Os analistas concordam em dizer que Marina cresceu nas últimas semanas de campanha graças ao voto evangélico; se foi possível a Serra disputar o segundo turno, ele deve uma vela ao altar marinista.
Aí está, a meu ver, o paradoxo de sua ascensão. De um lado, Marina representa o que há de mais "avançado" no plano global: está na vanguarda ecológica do século 21. De outro, ela é contra o aborto e o casamento gay, já flertou com o criacionismo e foi a única candidata que poderia dizer, sem esforço, que de fato acredita em Deus.
Ganhou votos não pelo progressismo, mas pelo tradicionalismo de suas opiniões.
A ideia de que suas propostas são voltadas para o século 21, enquanto as de seus adversários ainda se situam no século 20, tem muito de verdade -tanto para o bem quanto para o mal.
De fato, se há dois temas claramente postos na mesa na política do século 21, são exatamente a religião e a ecologia, e Marina Silva incorpora-as numa espécie de transe controlado. Fundamentalistas do Alabama e tecnomagnatas do Vale do Silício convivem, como num embrião transgênico, dentro daquela esbelta ânfora tolteca.
Penso em Marina e não consigo formar uma imagem completa de seu corpo. Enquanto Dilma parece pisar num planeta cuja força de gravidade é o dobro da que conhecemos e Serra caminha pelo mundo como se ainda estivesse procurando asilo político, Marina parece não ter pernas; emana da terra como uma espécie de entidade fluida, caniço em flor, Peter Pan no mundo de Lewis Carrol.
Seu corpo, na verdade, está na voz: é quando ela fala que se percebe uma história pessoal de dor física e de resistência selvagem, como se a garganta guardasse as cicatrizes de um grande trauma.
Mas a instabilidade da voz também reflete a tensão das forças políticas que Marina Silva contém dentro de si e à sua volta.

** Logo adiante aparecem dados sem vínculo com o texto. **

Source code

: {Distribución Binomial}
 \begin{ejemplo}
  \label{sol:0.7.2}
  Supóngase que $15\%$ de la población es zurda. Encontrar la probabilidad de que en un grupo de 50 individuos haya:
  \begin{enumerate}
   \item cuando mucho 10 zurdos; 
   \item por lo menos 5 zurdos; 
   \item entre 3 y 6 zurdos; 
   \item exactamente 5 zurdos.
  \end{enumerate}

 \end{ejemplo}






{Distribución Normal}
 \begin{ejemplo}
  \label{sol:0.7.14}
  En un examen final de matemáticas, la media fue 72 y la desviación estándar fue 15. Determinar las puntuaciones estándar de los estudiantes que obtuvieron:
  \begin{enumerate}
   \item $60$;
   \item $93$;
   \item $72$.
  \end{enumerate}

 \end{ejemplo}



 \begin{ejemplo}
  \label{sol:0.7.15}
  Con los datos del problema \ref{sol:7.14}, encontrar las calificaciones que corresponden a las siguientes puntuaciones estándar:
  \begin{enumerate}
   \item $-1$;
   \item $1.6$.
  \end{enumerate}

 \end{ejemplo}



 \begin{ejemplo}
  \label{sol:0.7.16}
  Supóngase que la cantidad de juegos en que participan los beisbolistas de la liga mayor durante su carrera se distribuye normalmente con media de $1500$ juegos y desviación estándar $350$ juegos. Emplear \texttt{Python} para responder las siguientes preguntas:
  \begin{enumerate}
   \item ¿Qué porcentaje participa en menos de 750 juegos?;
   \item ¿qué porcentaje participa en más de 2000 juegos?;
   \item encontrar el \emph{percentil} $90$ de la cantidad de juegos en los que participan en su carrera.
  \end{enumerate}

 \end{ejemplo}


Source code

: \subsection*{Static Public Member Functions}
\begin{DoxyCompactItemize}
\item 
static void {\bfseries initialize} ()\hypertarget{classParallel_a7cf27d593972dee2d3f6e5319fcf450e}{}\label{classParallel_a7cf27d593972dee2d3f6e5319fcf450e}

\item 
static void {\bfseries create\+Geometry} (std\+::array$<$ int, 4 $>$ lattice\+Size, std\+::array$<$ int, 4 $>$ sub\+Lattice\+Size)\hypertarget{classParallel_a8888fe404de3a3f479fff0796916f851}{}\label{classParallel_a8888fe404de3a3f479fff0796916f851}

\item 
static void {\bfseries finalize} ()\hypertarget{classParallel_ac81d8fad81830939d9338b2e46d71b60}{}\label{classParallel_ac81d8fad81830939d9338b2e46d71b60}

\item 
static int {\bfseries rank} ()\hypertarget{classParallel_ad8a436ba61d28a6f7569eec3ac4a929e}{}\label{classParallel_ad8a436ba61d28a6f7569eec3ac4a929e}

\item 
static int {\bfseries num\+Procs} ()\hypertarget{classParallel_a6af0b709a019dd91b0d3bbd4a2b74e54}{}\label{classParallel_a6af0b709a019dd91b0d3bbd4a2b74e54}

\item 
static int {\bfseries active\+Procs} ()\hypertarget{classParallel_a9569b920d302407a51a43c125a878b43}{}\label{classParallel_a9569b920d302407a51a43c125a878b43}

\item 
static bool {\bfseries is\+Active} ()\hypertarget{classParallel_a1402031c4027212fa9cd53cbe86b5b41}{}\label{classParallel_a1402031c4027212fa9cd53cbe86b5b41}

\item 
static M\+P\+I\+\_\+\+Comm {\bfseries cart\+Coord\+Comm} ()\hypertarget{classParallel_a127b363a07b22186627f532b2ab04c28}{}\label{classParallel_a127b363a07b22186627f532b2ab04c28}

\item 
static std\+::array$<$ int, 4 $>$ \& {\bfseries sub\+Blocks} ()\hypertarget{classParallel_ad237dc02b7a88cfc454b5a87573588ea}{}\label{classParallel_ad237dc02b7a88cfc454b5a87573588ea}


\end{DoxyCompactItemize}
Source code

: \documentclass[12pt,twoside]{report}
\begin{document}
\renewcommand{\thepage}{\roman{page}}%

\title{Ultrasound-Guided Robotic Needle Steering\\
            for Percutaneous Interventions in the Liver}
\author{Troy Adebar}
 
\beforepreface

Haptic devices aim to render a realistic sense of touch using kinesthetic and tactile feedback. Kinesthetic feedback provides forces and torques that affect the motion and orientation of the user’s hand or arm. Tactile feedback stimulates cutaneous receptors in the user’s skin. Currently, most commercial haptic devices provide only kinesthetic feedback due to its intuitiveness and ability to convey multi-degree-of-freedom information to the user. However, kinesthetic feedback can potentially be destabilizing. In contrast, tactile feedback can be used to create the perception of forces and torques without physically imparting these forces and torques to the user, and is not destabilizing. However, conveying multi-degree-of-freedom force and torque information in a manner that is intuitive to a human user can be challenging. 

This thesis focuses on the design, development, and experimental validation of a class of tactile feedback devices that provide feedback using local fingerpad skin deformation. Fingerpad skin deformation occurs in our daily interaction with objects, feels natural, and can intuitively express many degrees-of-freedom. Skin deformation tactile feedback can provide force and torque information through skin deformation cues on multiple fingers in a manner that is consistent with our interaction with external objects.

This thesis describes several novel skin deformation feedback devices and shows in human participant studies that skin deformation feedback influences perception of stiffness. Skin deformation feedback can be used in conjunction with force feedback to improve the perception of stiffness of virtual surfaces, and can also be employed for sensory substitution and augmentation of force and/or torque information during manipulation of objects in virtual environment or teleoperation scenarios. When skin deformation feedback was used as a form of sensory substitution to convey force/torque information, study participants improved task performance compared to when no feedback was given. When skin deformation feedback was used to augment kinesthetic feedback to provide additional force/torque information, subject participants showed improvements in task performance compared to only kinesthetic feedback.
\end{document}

A ex-petista é aconselhada por economistas da mais límpida fonte liberal e colhe votos de quem se desilude com o PT porque este ou é pouco de esquerda, ou comunista e ateu em excesso.
Desenvolvimento e defesa do ambiente podem perfeitamente se conciliar, argumenta Marina -mas isso é vago ou, na melhor das hipóteses, depende antes de soluções técnicas do que políticas.
Claro, pode-se gastar mais ou menos dinheiro em pesquisa de energia alternativa ou em fiscalização de florestas, mas proibir carros de circular ou interromper a construção de uma hidrelétrica seria mexer com outros tipos de conflitos.
Nesse sentido, aliás, pode-se compreender porque a ex-petista se torna tão permeável a pontos de vista antiestatizantes, e flutua acima dos conflitos típicos da Guerra Fria. Não há "revolução" ecológica em vista, não há um "chega de tudo isso que está aí" na postulação verde, exceto dentro dos seus grupos mais radicais.
Nada entrou tão silenciosamente na nossa vida cotidiana, por exemplo, do que os painéis de aquecimento solar. Bato os olhos, vejo um. Foi o mercado, e não a política, quem fez que o negócio desse certo. Para as demais questões, chame-se um plebiscito. Aliás, já está com data marcada: é o segundo turno.